Not so fast, say doctors. Scheduled deliveries, while convenient to families, can actually harm the baby.

A full-term pregnancy lasts 40 weeks, but elective deliveries are often planned for two or three weeks earlier. And even though 37 weeks is also still considered full term, studies show that babies born even a few weeks too early are at greater risk for health problems than those who are born later. That has some doctors campaigning to curb the trend of scheduled labor and delivery.

Additionally, first time mothers often carry pregnancies for longer than 40 weeks, because babies love taking their sweet old time. Come on, babies. This isn’t New Mexico, the land of mañana. Forty weeks means forty weeks, not forty two weeks. But do they listen?

Why is it harmful for the baby to be born at 37 weeks as opposed to, say, 39 weeks? NPR reports,

The reasons for this are two-fold. First, without an ultrasound measurement in the first trimester, a woman’s due date could be as much as two weeks off, making the fetus 35 weeks instead of 37. And second, (Dr. Ed) Donovan says the brain, heart, lungs, and immune system all mature at different rates – and some may need a little more time than others.
“Just because the lungs are mature doesn’t mean that the other organ systems are mature,” says Donovan. “A baby born three weeks early with mature lungs may not be ready to eat because the brain’s not fully developed.”
According to Donovan, doctors realized they simply weren’t very good at determining which babies were ready and which weren’t. And Iams says the large numbers of sick babies made many doctors begin to think differently about early deliveries.

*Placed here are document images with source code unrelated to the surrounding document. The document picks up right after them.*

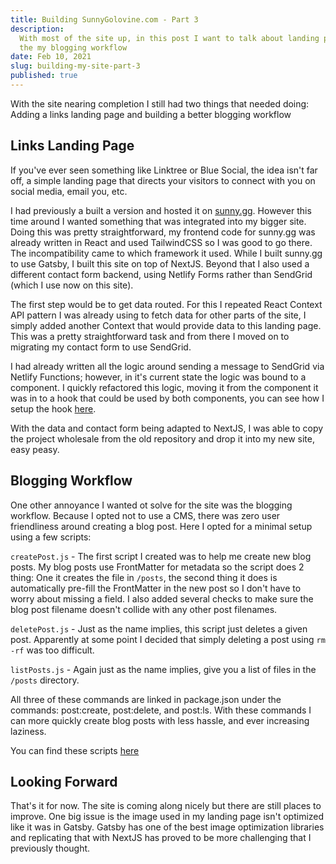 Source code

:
 ```yaml
---
title: Building SunnyGolovine.com - Part 3
description:
  With most of the site up, in this post I want to talk about landing pages and
  the my blogging workflow
date: Feb 10, 2021
slug: building-my-site-part-3
published: true
---
```


With the site nearing completion I still had two things that needed doing:
Adding a links landing page and building a better blogging workflow

## Links Landing Page

If you've ever seen something like Linktree or Blue Social, the idea isn't far
off, a simple landing page that directs your visitors to connect with you on
social media, email you, etc.

I had previously a built a version and hosted it on
[sunny.gg](https://sunny.gg). However this time around I wanted something that
was integrated into my bigger site. Doing this was pretty straightforward, my
frontend code for sunny.gg was already written in React and used TailwindCSS so
I was good to go there. The incompatibility came to which framework it used.
While I built sunny.gg to use Gatsby, I built this site on top of NextJS.
Beyond that I also used a different contact form backend, using Netlify
Forms rather than SendGrid (which I use now on this site).

The first step would be to get data routed. For this I repeated React Context
API pattern I was already using to fetch data for other parts of the site, I
simply added another Context that would provide data to this landing page. This
was a pretty straightforward task and from there I moved on to migrating my
contact form to use SendGrid.

I had already written all the logic around sending a message to SendGrid via
Netlify Functions; however, in it's current state the logic was bound to a
component. I quickly refactored this logic, moving it from the component it was
in to a hook that could be used by both components, you can see how I setup the
hook [here](https://github.com/sgolovine/sunnygolovine.com/blob/master/src/hooks/useContactForm.tsx).

With the data and contact form being adapted to NextJS, I was able to copy the
project wholesale from the old repository and drop it into my new site, easy
peasy.

## Blogging Workflow

One other annoyance I wanted ot solve for the site was the blogging workflow.
Because I opted not to use a CMS, there was zero user friendliness around
creating a blog post. Here I opted for a minimal setup using a few scripts:

`createPost.js` - The first script I created was to help me create new blog
posts. My blog posts use FrontMatter for metadata so the script does 2 thing:
One it creates the file in `/posts`, the second thing it does is automatically
pre-fill the FrontMatter in the new post so I don't have to worry about missing a
field. I also added several checks to make sure the blog post filename doesn't
collide with any other post filenames.

`deletePost.js` - Just as the name implies, this script just deletes a given
post. Apparently at some point I decided that simply deleting a post using `rm -rf` was too difficult.

`listPosts.js` - Again just as the name implies, give you a list of files in
the `/posts` directory.

All three of these commands are linked in package.json under the commands:
post:create, post:delete, and post:ls. With these commands I can more quickly
create blog posts with less hassle, and ever increasing laziness.

You can find these scripts [here](https://github.com/sgolovine/sunnygolovine.com/tree/master/scripts)

## Looking Forward

That's it for now. The site is coming along nicely but there are still places to
improve. One big issue is the image used in my landing page isn't optimized like
it was in Gatsby. Gatsby has one of the best image optimization libraries and
replicating that with NextJS has proved to be more challenging that I previously
thought.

One challenge doctors face in assuring that babies aren’t born before they’re fully cooked lies in convincing expectant mothers to endure just a couple more weeks of waiting while getting booted in the stomach by a tiny adorable foot, a hard sell. Being pregnant is not easy, giving birth is not easy, and being a mother is especially not easy, but until we come up with a better way to grow baby humans (I vote “sun tea jars”), the discomfort of the end of pregnancy looks like it’s a fact of life.